Mengingat sifat proyek pembangkit off-grid skala kecil adalah tingginya risiko dan rendahnya
kemampuan membayar serta operator harus menjamin ketersediaan pasokan listrik dengan
kualitas tinggi untuk jangka waktu lama, maka instrumen VGF sangat sesuai diterapkan.

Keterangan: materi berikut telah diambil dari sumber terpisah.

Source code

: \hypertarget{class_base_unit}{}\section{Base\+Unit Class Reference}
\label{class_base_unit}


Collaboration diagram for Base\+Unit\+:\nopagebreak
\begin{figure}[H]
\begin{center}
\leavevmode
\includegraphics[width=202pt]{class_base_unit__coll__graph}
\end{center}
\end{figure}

Dalam
rangka implementasi Permen ESDM No. 12/2017, pemerintah dapat mempertimbangkan
penerapan instrumen VGF untuk mendorong pengembangan PLTS skala utilitas di sistem Jawa
Bali atau Sumatra yang memiliki BPP rendah. Instrumen VGF ini dapat dipadukan dengan
skema lelang kompetitif. Namun demikian, untuk proyek diluar skema KPS atau KPBU
penerapan VGF masih memerlukan kajian yang lebih dalam, serta koordinasi antara KESDM
dan Kementerian Keuangan terkait dengan besaran nilai dan mekanisme pelaksaannya.
Fabby memberikan contoh bagaimana pemanfaatan VGF untuk pembangkit energi terbarukan di
India. VGF dialokasikan dari National Clean Energy Fund untuk proyek solar PV dengan
kapasitas 2.000 mW on-grid, sebagai bagian dari Program Jawaharlal Nehru National Solar
Mission (JNNSM) phase 2 (2015). Dana ini diberikan kepada pengembang proyek dengan skema
BOO, dengan ketentuan yakni: (1) memasok listrik dengan harga yang ditetapkan selama 25
tahun kepada Solar Energy Corporation of India (SECI) (sebesar Rs. 5,45/kWh atau sekitar US$
0,8/kWh), (2) penjualan listrik harus dimulai setelah 13 bulan penandatanganan PPA.
Menurut Fabby, satu hal yang dapat dipelajari dari India adalah pemerintah bersedia
mengeluarkan dana relatif besar untuk mengembangkan pasar solar PV; dan biaya investasi akan
turun ketika pasar sudah besar. Ketika biaya investasi turun, pemerintah tidak perlu
mengeluarkan dana lagi dan menyerahkan pada mekanisme pasar. Ada satu cara yang dilakukan
pemerintah India untuk meminimalisasi risiko, yaitu menciptakan kerjasama antara pengembang
solar PV dengan pemilik gedung yang mau memasang solar PV. Dalam hal ini, pemerintah India
pun memberikan insentif kepada pemilik gedung di samping kepada pengembang solar PV.
Menjadi pembicara terakhir, Eddie Widiono selaku perwakilan dari PJCI melengkapi paparan
dari narasumber-narasumber sebelumnya. Eddie mengingatkan satu hal bahwa kunci dari
suksesnya pelaksanaan smart grid adalah kesiapan jaringan dalam menampung listrik yang
dihasilkan dari EBT. Di samping itu, Eddie menambahkan informasi mengenai tiga jenis
instalasi solar PV rooftop, yaitu on-grid, off-grid, dan beyond meter. Apabila ada pelanggan
yang berminat untuk memasang solar PV rooftop namun jaringan PLN yang ada di sekitarnya
belum siap menerima listrik dari solar PV rooftop , maka pelanggan dapat memasang jenis yang
terakhir ini (beyond meter). Untuk jenis instalasi beyond meter, akan dipasang suatu pembatas
sehingga jaringan pelanggan tidak dapat mengirimkan listrik ke jaringan PLN sehingga
pelanggan tidak dapat menjual listrik ke PLN.
Pada akhirnya, forum diskusi ini merekomendasikan beberapa hal yang dianggap penting untuk
dapat dilaksananakan dalam upaya mempercepat pencapaian target EBT 23% pada tahun 2025.
Beberapa hal tersebut adalah: (1) dibutuhkan inovasi strategi yang lain dari biasanya; (2)
dibutuhkan kecepatan penurunan biaya investasi yang dibarengi dengan kecepatan penurunan
BPP PLN; (3) dibutuhkan optimalisasi pemanfaatan biaya publik untuk pengembangan EBT
yang akan menurunkan biaya investasi.